▼

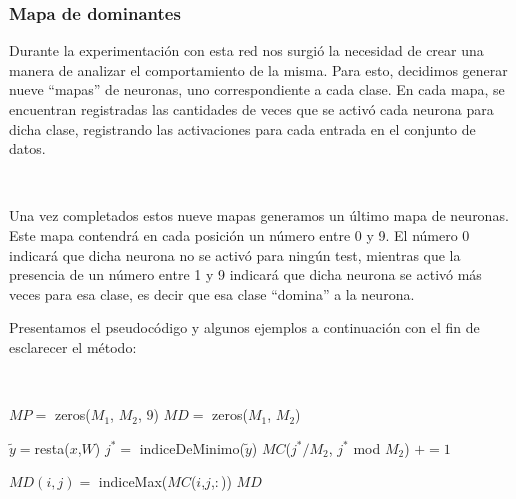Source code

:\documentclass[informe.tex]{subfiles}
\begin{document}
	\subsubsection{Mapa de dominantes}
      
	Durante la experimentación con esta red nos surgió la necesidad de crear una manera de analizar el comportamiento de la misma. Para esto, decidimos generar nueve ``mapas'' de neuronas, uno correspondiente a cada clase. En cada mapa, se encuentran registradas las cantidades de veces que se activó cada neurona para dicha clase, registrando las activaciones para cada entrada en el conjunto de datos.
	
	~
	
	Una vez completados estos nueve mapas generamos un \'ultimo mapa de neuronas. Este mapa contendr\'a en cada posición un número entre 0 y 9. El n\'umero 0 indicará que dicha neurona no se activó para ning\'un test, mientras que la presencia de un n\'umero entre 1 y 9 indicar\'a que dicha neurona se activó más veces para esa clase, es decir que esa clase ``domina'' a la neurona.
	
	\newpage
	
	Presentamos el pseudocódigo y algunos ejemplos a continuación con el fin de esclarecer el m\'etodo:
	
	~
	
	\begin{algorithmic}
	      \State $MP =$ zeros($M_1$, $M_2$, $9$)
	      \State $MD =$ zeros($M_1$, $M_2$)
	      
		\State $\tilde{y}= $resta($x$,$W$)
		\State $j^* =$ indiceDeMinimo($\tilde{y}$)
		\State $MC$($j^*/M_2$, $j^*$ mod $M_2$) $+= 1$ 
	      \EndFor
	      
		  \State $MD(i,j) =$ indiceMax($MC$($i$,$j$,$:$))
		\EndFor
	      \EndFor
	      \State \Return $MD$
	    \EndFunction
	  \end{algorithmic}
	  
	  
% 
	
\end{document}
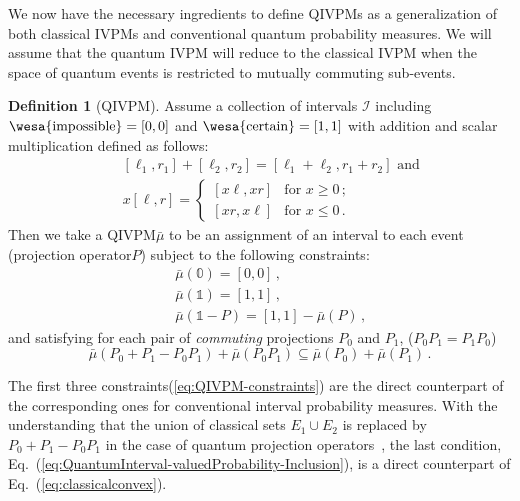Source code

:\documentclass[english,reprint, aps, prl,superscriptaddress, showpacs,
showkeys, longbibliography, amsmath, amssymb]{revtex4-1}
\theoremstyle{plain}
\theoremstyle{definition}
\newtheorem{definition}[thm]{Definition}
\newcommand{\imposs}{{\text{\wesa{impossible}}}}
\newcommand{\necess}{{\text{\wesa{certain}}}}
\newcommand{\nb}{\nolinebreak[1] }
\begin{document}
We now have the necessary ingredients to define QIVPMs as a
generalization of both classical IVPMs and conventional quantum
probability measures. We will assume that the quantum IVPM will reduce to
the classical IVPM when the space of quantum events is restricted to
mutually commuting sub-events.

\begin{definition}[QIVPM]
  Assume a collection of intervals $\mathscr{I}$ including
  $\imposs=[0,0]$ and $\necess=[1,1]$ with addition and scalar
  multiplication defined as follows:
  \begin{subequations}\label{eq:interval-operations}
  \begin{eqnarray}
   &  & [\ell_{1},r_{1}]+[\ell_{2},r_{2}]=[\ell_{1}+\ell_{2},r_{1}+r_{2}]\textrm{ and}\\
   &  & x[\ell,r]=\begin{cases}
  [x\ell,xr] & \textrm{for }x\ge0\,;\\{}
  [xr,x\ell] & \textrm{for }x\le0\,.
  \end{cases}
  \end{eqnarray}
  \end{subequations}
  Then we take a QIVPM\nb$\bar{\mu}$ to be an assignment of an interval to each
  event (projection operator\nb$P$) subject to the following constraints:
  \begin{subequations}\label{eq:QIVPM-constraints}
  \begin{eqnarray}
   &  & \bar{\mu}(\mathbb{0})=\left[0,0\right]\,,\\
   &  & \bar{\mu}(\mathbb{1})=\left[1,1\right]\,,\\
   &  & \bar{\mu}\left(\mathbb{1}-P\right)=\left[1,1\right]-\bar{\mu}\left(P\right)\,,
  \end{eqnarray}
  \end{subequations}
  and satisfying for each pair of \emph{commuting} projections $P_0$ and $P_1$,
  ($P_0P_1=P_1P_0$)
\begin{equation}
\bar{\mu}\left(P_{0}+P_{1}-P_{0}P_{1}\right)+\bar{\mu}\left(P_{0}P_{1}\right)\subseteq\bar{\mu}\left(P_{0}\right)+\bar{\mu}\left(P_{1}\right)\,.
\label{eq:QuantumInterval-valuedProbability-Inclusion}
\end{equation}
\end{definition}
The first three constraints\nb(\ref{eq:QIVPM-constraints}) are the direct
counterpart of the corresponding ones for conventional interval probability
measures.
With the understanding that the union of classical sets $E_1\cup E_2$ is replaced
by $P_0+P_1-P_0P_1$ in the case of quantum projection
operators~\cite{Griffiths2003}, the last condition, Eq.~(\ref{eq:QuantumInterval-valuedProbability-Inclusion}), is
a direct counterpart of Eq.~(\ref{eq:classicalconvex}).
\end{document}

▲

Without the pictures, return all the records precisely as they stand.

* **SOLUTION TO THE EXERCISE**
Source code

:\documentclass[informe.tex]{subfiles}
\begin{document}
	\subsubsection{Mapa de dominantes}
      
	Durante la experimentación con esta red nos surgió la necesidad de crear una manera de analizar el comportamiento de la misma. Para esto, decidimos generar nueve ``mapas'' de neuronas, uno correspondiente a cada clase. En cada mapa, se encuentran registradas las cantidades de veces que se activó cada neurona para dicha clase, registrando las activaciones para cada entrada en el conjunto de datos.
	
	~
	
	Una vez completados estos nueve mapas generamos un \'ultimo mapa de neuronas. Este mapa contendr\'a en cada posición un número entre 0 y 9. El n\'umero 0 indicará que dicha neurona no se activó para ning\'un test, mientras que la presencia de un n\'umero entre 1 y 9 indicar\'a que dicha neurona se activó más veces para esa clase, es decir que esa clase ``domina'' a la neurona.
	
	\newpage
	
	Presentamos el pseudocódigo y algunos ejemplos a continuación con el fin de esclarecer el m\'etodo:
	
	~
	
	\begin{algorithmic}
	      \State $MP =$ zeros($M_1$, $M_2$, $9$)
	      \State $MD =$ zeros($M_1$, $M_2$)
	      
		\State $\tilde{y}= $resta($x$,$W$)
		\State $j^* =$ indiceDeMinimo($\tilde{y}$)
		\State $MC$($j^*/M_2$, $j^*$ mod $M_2$) $+= 1$ 
	      \EndFor
	      
		  \State $MD(i,j) =$ indiceMax($MC$($i$,$j$,$:$))
		\EndFor
	      \EndFor
	      \State \Return $MD$
	    \EndFunction
	  \end{algorithmic}
	  
	  
% 
	
\end{document}
Source code

:\documentclass[english,reprint, aps, prl,superscriptaddress, showpacs,
showkeys, longbibliography, amsmath, amssymb]{revtex4-1}
\theoremstyle{plain}
\theoremstyle{definition}
\newtheorem{definition}[thm]{Definition}
\newcommand{\imposs}{{\text{\wesa{impossible}}}}
\newcommand{\necess}{{\text{\wesa{certain}}}}
\newcommand{\nb}{\nolinebreak[1] }
\begin{document}
We now have the necessary ingredients to define QIVPMs as a
generalization of both classical IVPMs and conventional quantum
probability measures. We will assume that the quantum IVPM will reduce to
the classical IVPM when the space of quantum events is restricted to
mutually commuting sub-events.

\begin{definition}[QIVPM]
  Assume a collection of intervals $\mathscr{I}$ including
  $\imposs=[0,0]$ and $\necess=[1,1]$ with addition and scalar
  multiplication defined as follows:
  \begin{subequations}\label{eq:interval-operations}
  \begin{eqnarray}
   &  & [\ell_{1},r_{1}]+[\ell_{2},r_{2}]=[\ell_{1}+\ell_{2},r_{1}+r_{2}]\textrm{ and}\\
   &  & x[\ell,r]=\begin{cases}
  [x\ell,xr] & \textrm{for }x\ge0\,;\\{}
  [xr,x\ell] & \textrm{for }x\le0\,.
  \end{cases}
  \end{eqnarray}
  \end{subequations}
  Then we take a QIVPM\nb$\bar{\mu}$ to be an assignment of an interval to each
  event (projection operator\nb$P$) subject to the following constraints:
  \begin{subequations}\label{eq:QIVPM-constraints}
  \begin{eqnarray}
   &  & \bar{\mu}(\mathbb{0})=\left[0,0\right]\,,\\
   &  & \bar{\mu}(\mathbb{1})=\left[1,1\right]\,,\\
   &  & \bar{\mu}\left(\mathbb{1}-P\right)=\left[1,1\right]-\bar{\mu}\left(P\right)\,,
  \end{eqnarray}
  \end{subequations}
  and satisfying for each pair of \emph{commuting} projections $P_0$ and $P_1$,
  ($P_0P_1=P_1P_0$)
\begin{equation}
\bar{\mu}\left(P_{0}+P_{1}-P_{0}P_{1}\right)+\bar{\mu}\left(P_{0}P_{1}\right)\subseteq\bar{\mu}\left(P_{0}\right)+\bar{\mu}\left(P_{1}\right)\,.
\label{eq:QuantumInterval-valuedProbability-Inclusion}
\end{equation}
\end{definition}
The first three constraints\nb(\ref{eq:QIVPM-constraints}) are the direct
counterpart of the corresponding ones for conventional interval probability
measures.
With the understanding that the union of classical sets $E_1\cup E_2$ is replaced
by $P_0+P_1-P_0P_1$ in the case of quantum projection
operators~\cite{Griffiths2003}, the last condition, Eq.~(\ref{eq:QuantumInterval-valuedProbability-Inclusion}), is
a direct counterpart of Eq.~(\ref{eq:classicalconvex}).
\end{document}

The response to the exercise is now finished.